▶ [What you will do] The answer must consist of every line below that holds the word "particulares".

▶ [Input]
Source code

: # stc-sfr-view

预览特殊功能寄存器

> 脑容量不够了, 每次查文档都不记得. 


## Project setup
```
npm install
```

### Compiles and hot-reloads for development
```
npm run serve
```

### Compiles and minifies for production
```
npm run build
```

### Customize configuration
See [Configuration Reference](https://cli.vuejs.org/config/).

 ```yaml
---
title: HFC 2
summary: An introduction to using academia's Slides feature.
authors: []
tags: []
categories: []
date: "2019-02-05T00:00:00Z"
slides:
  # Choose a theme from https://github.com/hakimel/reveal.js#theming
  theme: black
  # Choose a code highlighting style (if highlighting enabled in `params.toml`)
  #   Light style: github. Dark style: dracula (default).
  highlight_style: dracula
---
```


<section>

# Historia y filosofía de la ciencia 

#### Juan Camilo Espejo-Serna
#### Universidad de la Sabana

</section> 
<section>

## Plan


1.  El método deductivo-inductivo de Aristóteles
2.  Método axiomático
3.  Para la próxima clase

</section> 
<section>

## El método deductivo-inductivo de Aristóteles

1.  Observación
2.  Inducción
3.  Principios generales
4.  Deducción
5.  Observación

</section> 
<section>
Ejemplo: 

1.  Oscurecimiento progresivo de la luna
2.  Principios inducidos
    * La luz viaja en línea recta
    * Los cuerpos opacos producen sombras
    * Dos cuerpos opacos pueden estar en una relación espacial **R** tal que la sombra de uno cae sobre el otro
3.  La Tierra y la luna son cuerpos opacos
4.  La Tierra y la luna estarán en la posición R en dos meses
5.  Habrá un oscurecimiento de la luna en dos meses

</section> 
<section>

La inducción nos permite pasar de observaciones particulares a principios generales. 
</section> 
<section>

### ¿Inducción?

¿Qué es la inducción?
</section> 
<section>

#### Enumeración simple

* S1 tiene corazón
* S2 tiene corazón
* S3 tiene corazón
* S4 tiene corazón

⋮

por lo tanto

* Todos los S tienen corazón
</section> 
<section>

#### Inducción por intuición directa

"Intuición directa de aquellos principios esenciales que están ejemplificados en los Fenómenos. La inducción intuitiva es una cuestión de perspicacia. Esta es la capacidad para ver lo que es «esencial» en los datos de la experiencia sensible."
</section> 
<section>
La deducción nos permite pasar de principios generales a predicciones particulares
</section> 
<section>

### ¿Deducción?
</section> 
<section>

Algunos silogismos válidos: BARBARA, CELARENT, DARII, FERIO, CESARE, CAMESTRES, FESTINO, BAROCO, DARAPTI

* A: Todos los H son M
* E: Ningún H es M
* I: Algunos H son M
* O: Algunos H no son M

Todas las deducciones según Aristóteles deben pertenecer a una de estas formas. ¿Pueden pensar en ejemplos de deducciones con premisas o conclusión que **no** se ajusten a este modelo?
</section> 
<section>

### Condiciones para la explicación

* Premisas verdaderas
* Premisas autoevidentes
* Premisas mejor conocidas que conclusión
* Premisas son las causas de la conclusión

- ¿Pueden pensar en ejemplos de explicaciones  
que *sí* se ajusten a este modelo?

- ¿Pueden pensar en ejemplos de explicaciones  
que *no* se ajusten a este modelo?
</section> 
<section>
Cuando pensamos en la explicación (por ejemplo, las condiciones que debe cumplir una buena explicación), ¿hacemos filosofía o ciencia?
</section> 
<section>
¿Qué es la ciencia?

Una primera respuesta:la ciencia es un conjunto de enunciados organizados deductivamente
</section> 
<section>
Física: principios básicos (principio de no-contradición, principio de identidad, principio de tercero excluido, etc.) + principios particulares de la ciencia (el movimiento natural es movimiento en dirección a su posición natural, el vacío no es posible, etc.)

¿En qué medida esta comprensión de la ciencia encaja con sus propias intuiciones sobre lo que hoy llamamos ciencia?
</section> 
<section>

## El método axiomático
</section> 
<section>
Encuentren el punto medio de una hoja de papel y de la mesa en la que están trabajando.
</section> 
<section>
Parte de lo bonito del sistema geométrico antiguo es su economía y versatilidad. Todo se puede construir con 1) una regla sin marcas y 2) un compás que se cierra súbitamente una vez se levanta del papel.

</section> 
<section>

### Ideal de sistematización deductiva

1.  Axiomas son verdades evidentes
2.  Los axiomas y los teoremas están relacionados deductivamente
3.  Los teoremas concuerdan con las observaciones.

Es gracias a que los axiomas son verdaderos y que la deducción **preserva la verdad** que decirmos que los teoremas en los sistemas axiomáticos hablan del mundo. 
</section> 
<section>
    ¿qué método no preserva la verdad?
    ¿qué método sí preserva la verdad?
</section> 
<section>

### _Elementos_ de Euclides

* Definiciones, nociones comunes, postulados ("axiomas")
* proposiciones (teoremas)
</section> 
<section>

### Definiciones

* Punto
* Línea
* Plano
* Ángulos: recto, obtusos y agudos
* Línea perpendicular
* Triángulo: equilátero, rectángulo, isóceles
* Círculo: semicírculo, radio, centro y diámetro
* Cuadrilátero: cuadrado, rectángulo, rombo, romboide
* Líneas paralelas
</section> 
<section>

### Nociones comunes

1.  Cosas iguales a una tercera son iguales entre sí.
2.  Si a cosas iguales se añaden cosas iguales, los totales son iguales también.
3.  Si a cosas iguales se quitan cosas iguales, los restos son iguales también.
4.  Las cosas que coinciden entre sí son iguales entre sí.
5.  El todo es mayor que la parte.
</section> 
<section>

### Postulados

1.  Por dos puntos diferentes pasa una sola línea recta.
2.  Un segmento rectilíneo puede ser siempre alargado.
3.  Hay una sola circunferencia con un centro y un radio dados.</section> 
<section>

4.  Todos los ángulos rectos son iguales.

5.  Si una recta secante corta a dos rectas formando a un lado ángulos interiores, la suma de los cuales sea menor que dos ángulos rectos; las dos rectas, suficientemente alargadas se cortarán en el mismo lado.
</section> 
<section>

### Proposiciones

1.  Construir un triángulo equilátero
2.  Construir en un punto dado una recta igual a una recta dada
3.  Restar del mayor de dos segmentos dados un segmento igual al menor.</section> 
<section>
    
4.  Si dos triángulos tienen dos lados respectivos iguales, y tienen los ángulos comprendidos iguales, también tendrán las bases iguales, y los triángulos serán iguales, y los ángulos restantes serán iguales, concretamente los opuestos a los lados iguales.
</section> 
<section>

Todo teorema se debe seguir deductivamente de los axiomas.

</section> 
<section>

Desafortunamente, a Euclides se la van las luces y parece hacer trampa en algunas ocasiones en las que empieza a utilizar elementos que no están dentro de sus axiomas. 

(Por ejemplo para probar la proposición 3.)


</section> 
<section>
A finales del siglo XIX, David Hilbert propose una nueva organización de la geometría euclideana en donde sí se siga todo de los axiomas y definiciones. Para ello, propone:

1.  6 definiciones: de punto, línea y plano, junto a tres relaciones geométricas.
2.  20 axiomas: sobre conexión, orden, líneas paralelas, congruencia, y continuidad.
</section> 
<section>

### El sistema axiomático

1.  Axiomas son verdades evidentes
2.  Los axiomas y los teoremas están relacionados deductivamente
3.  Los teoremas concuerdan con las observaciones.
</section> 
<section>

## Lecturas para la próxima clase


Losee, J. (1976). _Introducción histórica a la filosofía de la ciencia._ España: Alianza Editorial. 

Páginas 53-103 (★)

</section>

▶ [Result]
La inducción nos permite pasar de observaciones particulares a principios generales. 
La deducción nos permite pasar de principios generales a predicciones particulares
Física: principios básicos (principio de no-contradición, principio de identidad, principio de tercero excluido, etc.) + principios particulares de la ciencia (el movimiento natural es movimiento en dirección a su posición natural, el vacío no es posible, etc.)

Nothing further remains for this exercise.